### [What you need to do]
Your job is to return every line of the listing holding the string "Imaging".

☆ ☆ ☆

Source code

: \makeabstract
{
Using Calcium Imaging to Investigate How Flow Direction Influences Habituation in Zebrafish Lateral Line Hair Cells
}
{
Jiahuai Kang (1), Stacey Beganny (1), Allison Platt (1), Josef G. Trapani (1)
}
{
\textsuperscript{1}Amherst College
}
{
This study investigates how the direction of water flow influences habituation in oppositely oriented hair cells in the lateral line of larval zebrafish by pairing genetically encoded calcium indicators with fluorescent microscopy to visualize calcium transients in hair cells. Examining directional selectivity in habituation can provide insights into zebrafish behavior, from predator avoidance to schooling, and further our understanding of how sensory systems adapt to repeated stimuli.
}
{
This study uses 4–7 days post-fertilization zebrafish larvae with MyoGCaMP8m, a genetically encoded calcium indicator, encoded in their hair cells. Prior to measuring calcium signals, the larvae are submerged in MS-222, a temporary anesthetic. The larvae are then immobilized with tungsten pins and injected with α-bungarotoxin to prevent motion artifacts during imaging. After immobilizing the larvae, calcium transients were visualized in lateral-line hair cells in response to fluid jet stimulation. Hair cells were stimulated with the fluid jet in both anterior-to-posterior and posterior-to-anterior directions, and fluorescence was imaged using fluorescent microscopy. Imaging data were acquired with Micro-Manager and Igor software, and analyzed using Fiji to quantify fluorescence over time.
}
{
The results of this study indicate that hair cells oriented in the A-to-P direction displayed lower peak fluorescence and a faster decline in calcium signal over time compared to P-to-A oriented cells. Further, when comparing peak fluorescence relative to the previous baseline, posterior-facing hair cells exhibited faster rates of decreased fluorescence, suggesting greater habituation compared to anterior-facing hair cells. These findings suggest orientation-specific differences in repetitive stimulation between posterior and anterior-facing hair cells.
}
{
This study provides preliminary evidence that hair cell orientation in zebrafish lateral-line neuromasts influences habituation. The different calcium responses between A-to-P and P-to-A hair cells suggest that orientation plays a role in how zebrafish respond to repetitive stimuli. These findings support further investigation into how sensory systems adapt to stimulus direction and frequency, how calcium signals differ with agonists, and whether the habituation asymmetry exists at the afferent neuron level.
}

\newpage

☆ ☆ ☆

### [Task output]
Using Calcium Imaging to Investigate How Flow Direction Influences Habituation in Zebrafish Lateral Line Hair Cells
This study uses 4–7 days post-fertilization zebrafish larvae with MyoGCaMP8m, a genetically encoded calcium indicator, encoded in their hair cells. Prior to measuring calcium signals, the larvae are submerged in MS-222, a temporary anesthetic. The larvae are then immobilized with tungsten pins and injected with α-bungarotoxin to prevent motion artifacts during imaging. After immobilizing the larvae, calcium transients were visualized in lateral-line hair cells in response to fluid jet stimulation. Hair cells were stimulated with the fluid jet in both anterior-to-posterior and posterior-to-anterior directions, and fluorescence was imaged using fluorescent microscopy. Imaging data were acquired with Micro-Manager and Igor software, and analyzed using Fiji to quantify fluorescence over time.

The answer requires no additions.